• Task goal: Read through the listing below and copy each line in which the word "equation" occurs.

• Records provided:

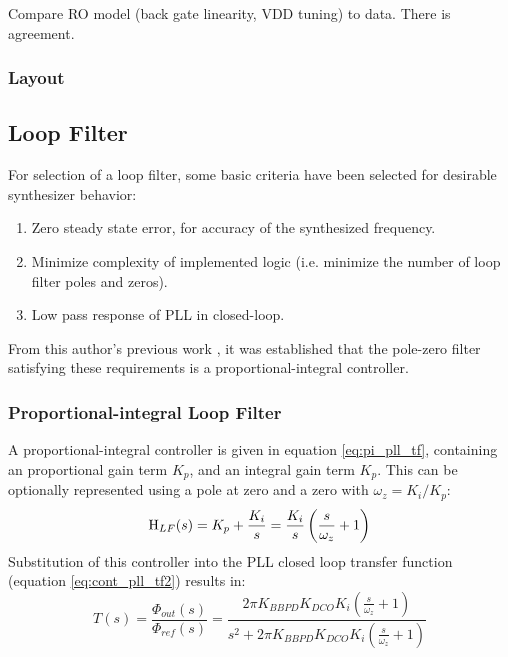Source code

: 	 Compare RO model (back gate linearity, VDD tuning) to data. There is agreement.
		\subsubsection{Layout}








	\pagebreak\FloatBarrier
	\subsection{Loop Filter}
	For selection of a loop filter, some basic criteria have been selected for desirable synthesizer behavior:
	\begin{enumerate}[itemsep=0pt,label=\protect\mycirc{\arabic*}]
		\setlength\itemsep{-0.8em}
		\item Zero steady state error, for accuracy of the synthesized frequency.
		\item Minimize complexity of implemented logic (i.e. minimize the number of loop filter poles and zeros).
		\item Low pass response of PLL in closed-loop.
	\end{enumerate}
	From this author's previous work \cite{Me}, it was established that the pole-zero filter satisfying these requirements is a proportional-integral controller.

\subsubsection{Proportional-integral Loop Filter}
 A proportional-integral controller \cite{ogata_2010_pid} is given in equation \ref{eq:pi_pll_tf}, containing an proportional gain term $K_p$, and an integral gain term $K_p$. This can be optionally represented using a pole at zero and a zero with $\omega_z = K_i/K_p$:
			\begin{equation} \label{eq:pi_pll_tf}
				\textnormal{H}_{LF}(s) = K_p + \frac{K_i}{s}  = \frac{K_i}{s}\left(\frac{s}{\omega_z} + 1\right) 
			\end{equation}
			Substitution of this controller into the PLL closed loop transfer function (equation \ref{eq:cont_pll_tf2}) results in:
			\begin{equation}\label{eq:pi_bbpdpll_tf}
				T(s) = \frac{\Phi_{out}(s)}{\Phi_{ref}(s)} =  \frac{ 2\pi K_{BBPD}K_{DCO}K_{i} \left(\frac{s}{\omega_z} + 1\right) }{s^2 + 2\pi K_{BBPD}K_{DCO}K_{i}\left(\frac{s}{\omega_z} + 1\right) }
			\end{equation}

• Task response:
 A proportional-integral controller \cite{ogata_2010_pid} is given in equation \ref{eq:pi_pll_tf}, containing an proportional gain term $K_p$, and an integral gain term $K_p$. This can be optionally represented using a pole at zero and a zero with $\omega_z = K_i/K_p$:
			\begin{equation} \label{eq:pi_pll_tf}
			\end{equation}
			Substitution of this controller into the PLL closed loop transfer function (equation \ref{eq:cont_pll_tf2}) results in:
			\begin{equation}\label{eq:pi_bbpdpll_tf}
			\end{equation}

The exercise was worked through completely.